Meanwhile, let's get back to the shorter-symbol trick. As with many of the supposedly technical ideas described in this book, the shorter-symbol trick is something that humans do all the time without even thinking about it. The basic idea is that if you use something often enough, it's worth having a shorthand abbreviation for it. Everyone knows that “USA” is short for “United States of America”—we all save a lot of effort each time we type or say the 3-letter code “USA” instead of the full 24-letter phrase it stands for. But we don't bother with 3-letter codes for every 24-letter phrase. Do you know an abbreviation for “The sky is blue in color,” which also happens to be a 24-letter phrase? Of course not! But why? What is the difference between “United States of America” and “The sky is blue in color”? The key difference is that one of these phrases is used much more often than the other, and we can save a lot more effort by abbreviating a frequently used phrase instead of one that is rarely used.

Let's try and apply this idea to the coding system shown on the previous page. We already know that we can save the most effort by using abbreviations for things that are used frequently. Well, the letters “e' and “t” are the ones used most often in English, so let's try to use a shorter code for each of those letters. At the moment, “e” is 31 and “t” is 46—so it takes two digits to represent each of these letters. How about cutting them down to only one digit? Let's say “e” is now represented by the single digit 8, and “t” is 9. This is a great idea! Remember how we encoded the phrase “Meet your fiancé there.” earlier, using a total of 46 digits. Now we can do it as follows, using only 40 digits:

M  e  e  t    y  o  u  r    f  i  a  n  c  é    t  h  e  r  e  .
138  8  9  005141474400323527402982009  348  448  66

Unfortunately, there is a fatal flaw in this plan. Remember that the computer does not store the spaces between the individual letters. So the encoding doesn't really look like “13 8 8 9 00 51…44 8 66.” Instead it looks like “138890051…44866.” Can you see the problem yet? Concentrate on just the first five digits, which are 13889. Notice that the code 13 represents “M,” 8 represents “e,” and 9 represents “t,” so one way of decoding the digits 13889 is to split them up as 138-8-9, giving the word “Meet.” But 88 represents the accented symbol “ú,” so the digits 13889 might also be split up as 13-88-9, which represents “Mút.” In fact the situation is even worse, because 89 represents the slightly different accented symbol “ù,” so another possible split of 13889 is 13-8-89, representing “Meù.” There is absolutely no way to tell which of the three possible interpretations is correct.
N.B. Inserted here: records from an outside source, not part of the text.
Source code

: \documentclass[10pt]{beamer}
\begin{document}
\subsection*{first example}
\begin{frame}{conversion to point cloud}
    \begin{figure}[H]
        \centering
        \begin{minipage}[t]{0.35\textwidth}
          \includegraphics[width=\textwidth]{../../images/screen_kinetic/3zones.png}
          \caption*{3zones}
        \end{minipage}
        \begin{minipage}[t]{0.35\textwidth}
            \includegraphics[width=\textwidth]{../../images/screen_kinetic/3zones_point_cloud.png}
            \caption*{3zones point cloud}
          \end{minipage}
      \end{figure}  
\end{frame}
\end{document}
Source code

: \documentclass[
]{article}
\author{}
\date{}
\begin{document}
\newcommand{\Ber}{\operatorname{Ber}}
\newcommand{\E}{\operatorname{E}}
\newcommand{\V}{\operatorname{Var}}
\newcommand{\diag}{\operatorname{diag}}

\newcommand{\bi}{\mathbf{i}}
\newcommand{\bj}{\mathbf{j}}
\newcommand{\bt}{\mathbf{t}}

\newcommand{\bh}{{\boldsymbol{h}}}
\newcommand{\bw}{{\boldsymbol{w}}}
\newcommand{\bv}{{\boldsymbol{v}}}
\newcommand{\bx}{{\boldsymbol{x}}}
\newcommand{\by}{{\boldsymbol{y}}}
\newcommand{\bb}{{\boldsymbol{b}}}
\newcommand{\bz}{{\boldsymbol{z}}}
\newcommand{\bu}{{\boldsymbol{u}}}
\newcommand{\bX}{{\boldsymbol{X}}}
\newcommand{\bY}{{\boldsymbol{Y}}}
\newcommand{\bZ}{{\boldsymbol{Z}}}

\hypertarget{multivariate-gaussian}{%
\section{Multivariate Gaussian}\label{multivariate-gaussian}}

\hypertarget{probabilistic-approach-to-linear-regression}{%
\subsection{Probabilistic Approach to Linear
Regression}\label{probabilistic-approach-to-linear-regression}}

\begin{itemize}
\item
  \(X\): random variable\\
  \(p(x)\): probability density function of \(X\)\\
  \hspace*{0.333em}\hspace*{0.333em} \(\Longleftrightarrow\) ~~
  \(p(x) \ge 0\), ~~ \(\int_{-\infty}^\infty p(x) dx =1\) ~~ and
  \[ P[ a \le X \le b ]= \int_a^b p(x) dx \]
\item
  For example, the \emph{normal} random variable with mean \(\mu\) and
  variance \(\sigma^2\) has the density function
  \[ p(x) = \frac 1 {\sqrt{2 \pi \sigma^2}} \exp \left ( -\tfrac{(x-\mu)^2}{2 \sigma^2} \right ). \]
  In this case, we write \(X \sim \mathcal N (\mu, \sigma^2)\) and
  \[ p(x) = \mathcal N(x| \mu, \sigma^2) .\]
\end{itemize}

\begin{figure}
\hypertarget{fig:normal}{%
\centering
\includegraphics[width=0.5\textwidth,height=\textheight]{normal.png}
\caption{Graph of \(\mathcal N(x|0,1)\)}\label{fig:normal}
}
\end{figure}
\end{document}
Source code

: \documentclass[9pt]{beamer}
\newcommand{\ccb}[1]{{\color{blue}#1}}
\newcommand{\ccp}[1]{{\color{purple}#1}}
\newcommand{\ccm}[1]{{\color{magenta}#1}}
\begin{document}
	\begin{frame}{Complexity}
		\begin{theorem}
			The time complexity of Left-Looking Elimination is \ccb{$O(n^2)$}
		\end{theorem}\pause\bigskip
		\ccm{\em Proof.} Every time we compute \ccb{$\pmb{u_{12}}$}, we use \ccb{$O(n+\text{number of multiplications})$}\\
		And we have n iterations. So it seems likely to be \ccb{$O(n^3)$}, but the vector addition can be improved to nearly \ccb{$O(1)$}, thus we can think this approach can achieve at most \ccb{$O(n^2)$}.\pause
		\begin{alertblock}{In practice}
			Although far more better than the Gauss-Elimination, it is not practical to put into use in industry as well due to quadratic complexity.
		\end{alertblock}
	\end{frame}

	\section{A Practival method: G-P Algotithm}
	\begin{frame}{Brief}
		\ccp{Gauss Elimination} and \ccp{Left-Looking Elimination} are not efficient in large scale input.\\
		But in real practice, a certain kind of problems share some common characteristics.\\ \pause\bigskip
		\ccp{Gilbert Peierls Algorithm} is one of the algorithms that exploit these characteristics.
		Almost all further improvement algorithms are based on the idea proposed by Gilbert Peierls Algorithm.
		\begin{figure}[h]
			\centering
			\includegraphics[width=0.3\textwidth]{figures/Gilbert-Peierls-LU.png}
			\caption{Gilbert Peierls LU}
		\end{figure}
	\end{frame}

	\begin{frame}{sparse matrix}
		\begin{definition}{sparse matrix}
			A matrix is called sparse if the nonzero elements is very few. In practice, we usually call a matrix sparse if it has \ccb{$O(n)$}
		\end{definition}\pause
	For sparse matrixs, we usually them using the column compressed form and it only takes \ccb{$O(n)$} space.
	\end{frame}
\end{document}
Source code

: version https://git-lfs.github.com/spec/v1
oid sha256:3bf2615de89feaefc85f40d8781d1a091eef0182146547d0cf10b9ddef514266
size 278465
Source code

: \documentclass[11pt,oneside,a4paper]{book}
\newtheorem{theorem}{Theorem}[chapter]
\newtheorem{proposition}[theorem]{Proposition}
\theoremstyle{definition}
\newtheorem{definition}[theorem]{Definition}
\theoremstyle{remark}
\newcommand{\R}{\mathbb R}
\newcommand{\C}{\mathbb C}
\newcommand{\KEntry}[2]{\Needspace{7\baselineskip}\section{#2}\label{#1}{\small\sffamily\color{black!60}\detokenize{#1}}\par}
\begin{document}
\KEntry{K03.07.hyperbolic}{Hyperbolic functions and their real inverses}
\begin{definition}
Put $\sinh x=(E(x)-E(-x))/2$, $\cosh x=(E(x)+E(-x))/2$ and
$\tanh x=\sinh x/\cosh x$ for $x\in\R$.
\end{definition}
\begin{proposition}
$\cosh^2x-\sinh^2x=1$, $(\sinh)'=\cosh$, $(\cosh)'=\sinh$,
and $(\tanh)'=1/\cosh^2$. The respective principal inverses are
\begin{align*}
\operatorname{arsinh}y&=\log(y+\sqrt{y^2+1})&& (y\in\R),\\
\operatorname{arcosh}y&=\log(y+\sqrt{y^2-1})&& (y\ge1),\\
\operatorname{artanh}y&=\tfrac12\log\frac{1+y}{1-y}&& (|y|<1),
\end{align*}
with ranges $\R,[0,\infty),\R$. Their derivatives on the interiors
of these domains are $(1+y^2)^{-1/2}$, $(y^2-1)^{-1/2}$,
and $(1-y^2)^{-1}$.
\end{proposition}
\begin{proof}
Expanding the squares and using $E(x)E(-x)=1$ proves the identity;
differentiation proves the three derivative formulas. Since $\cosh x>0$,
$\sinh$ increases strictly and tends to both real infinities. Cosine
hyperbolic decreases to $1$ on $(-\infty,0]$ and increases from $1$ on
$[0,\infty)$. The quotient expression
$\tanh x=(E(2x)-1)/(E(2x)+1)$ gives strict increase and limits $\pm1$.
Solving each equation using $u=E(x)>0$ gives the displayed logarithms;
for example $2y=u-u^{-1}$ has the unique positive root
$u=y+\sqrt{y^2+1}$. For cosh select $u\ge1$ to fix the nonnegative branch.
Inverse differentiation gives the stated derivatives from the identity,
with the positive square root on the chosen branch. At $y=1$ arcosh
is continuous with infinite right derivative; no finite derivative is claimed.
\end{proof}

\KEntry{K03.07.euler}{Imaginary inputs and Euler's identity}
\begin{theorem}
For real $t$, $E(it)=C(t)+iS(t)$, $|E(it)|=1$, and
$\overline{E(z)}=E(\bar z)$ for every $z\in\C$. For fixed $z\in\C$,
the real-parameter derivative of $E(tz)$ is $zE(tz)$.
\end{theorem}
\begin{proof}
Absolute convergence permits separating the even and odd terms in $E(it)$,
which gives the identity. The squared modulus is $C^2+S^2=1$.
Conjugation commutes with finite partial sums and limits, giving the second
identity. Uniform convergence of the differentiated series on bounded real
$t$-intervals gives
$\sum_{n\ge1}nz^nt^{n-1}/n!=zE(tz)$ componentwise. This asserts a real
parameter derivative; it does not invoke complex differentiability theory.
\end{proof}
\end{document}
Disaster! Our cunning plan to use shorter codes for the letters “e” and “t” has led to a coding system that doesn't work at all. Fortunately, it can be fixed with one more trick. The real problem is that whenever we see a digit 8 or 9, there is no way to tell if it is part of a one-digit code (for either “e” or “t”), or one of the two-digit codes that starts with 8 or 9 (for the various accented symbols like “á” and “è”). To solve this problem, we have to make a sacrifice: some of our codes will actually get
longer.
The ambiguous two-digit codes that start with 8 or 9 will become three-digit codes that
do not
start with 8 or 9. The table on page 114 shows one particular way of achieving this. Some of the punctuation characters got affected too, but we finally have a very nice situation: anything starting with a7isa three-digit code, anything starting with an 8 or 9 is a one-digit code, and anything starting with 0, 1, 2, 3, 4, 5 or 6 is the same two-digit code as before. So there is exactly one way to split up the digits 13889 now (13-8-8-9, representing “Meet”)—and this is true for any other correctly coded sequence of digits. All ambiguity has been removed, and our original message can be encoded like this:

M  e  e  t    y  o  u  r    f  i  a  n  c  é    t  h  e  r  e  .
138  8  9  0051414744003235274029782009  348  448  66

The original encoding used 46 digits, and this uses only 41. This might seem like a small saving, but with a longer message the savings can be very significant. For example, the text of this book (that is, just the words, with images excluded) requires nearly 500 kilobytes of storage—that's half a million characters! But when compressed using the two tricks just described, the size is reduced to only 160 kilobytes, or less than one-third of the original.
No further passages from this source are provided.